**DATASET ENTRIES:**

----

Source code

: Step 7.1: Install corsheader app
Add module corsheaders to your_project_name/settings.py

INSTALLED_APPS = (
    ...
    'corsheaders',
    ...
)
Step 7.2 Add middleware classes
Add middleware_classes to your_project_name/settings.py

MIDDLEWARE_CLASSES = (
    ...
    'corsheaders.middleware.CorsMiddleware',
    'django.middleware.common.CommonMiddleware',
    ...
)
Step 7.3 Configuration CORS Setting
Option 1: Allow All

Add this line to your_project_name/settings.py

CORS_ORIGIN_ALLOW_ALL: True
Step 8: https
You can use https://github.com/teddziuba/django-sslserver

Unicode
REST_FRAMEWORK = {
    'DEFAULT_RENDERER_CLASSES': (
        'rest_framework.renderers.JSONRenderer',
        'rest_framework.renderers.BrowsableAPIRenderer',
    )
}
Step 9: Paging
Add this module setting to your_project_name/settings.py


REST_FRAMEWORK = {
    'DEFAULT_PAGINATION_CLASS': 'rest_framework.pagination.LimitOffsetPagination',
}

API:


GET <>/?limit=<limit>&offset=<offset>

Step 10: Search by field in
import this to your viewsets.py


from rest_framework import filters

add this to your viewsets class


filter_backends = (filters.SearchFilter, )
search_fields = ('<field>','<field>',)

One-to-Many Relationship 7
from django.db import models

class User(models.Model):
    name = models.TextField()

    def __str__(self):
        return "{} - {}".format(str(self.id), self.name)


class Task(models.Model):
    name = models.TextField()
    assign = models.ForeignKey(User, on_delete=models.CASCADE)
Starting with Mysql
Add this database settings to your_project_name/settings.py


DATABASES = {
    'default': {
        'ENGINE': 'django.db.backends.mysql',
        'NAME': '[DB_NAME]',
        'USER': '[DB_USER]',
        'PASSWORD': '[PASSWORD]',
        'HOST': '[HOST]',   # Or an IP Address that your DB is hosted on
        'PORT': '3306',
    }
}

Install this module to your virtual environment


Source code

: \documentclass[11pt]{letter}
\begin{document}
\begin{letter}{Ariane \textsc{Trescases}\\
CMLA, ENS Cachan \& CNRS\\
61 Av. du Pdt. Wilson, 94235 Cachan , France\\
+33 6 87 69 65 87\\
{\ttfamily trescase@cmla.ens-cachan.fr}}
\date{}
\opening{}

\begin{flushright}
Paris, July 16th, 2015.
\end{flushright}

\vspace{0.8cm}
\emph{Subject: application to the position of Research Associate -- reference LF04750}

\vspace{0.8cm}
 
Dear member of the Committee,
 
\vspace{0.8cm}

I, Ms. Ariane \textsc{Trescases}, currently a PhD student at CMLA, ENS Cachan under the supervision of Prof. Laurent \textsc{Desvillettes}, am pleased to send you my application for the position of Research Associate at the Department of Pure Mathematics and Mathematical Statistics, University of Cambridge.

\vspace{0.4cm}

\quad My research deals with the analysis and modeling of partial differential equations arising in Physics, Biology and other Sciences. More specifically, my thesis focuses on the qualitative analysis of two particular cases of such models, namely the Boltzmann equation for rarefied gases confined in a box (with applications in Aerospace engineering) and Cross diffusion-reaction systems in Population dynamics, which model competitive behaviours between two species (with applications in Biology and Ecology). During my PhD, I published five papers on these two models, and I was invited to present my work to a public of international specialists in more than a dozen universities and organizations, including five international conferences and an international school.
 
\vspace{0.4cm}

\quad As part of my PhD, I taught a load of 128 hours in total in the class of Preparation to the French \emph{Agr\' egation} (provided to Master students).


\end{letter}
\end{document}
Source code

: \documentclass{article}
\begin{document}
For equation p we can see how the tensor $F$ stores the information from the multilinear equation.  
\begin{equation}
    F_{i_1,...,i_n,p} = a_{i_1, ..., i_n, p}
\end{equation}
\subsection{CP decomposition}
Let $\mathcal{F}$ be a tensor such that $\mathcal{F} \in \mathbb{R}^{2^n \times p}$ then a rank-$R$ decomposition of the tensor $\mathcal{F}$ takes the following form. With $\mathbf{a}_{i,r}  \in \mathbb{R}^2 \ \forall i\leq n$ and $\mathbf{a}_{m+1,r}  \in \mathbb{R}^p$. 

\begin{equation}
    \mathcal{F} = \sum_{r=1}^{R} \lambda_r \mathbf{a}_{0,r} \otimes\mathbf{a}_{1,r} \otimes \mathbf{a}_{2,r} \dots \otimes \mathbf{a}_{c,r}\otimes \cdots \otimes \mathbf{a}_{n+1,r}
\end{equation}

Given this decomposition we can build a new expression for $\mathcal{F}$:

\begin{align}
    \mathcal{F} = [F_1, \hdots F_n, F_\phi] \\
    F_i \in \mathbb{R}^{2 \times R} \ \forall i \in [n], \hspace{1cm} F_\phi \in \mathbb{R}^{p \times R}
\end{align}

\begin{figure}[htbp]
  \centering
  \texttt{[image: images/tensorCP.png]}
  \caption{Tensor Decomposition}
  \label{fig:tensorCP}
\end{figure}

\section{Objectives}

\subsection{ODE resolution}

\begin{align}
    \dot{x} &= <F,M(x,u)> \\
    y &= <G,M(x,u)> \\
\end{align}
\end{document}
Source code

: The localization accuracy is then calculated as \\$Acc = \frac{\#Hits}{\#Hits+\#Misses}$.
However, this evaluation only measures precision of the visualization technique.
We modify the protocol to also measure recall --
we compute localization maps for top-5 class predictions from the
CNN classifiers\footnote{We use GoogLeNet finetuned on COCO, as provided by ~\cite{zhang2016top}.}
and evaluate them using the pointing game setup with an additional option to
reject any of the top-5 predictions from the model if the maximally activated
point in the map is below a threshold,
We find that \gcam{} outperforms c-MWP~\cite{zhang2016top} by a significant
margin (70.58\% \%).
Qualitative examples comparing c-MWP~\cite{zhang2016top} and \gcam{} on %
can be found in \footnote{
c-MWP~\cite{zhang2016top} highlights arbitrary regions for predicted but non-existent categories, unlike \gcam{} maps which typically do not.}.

----

**TASK DIRECTIONS:**
Return only the number of lines above in which the string "cite" occurs.

**ANSWER SPACE:**
4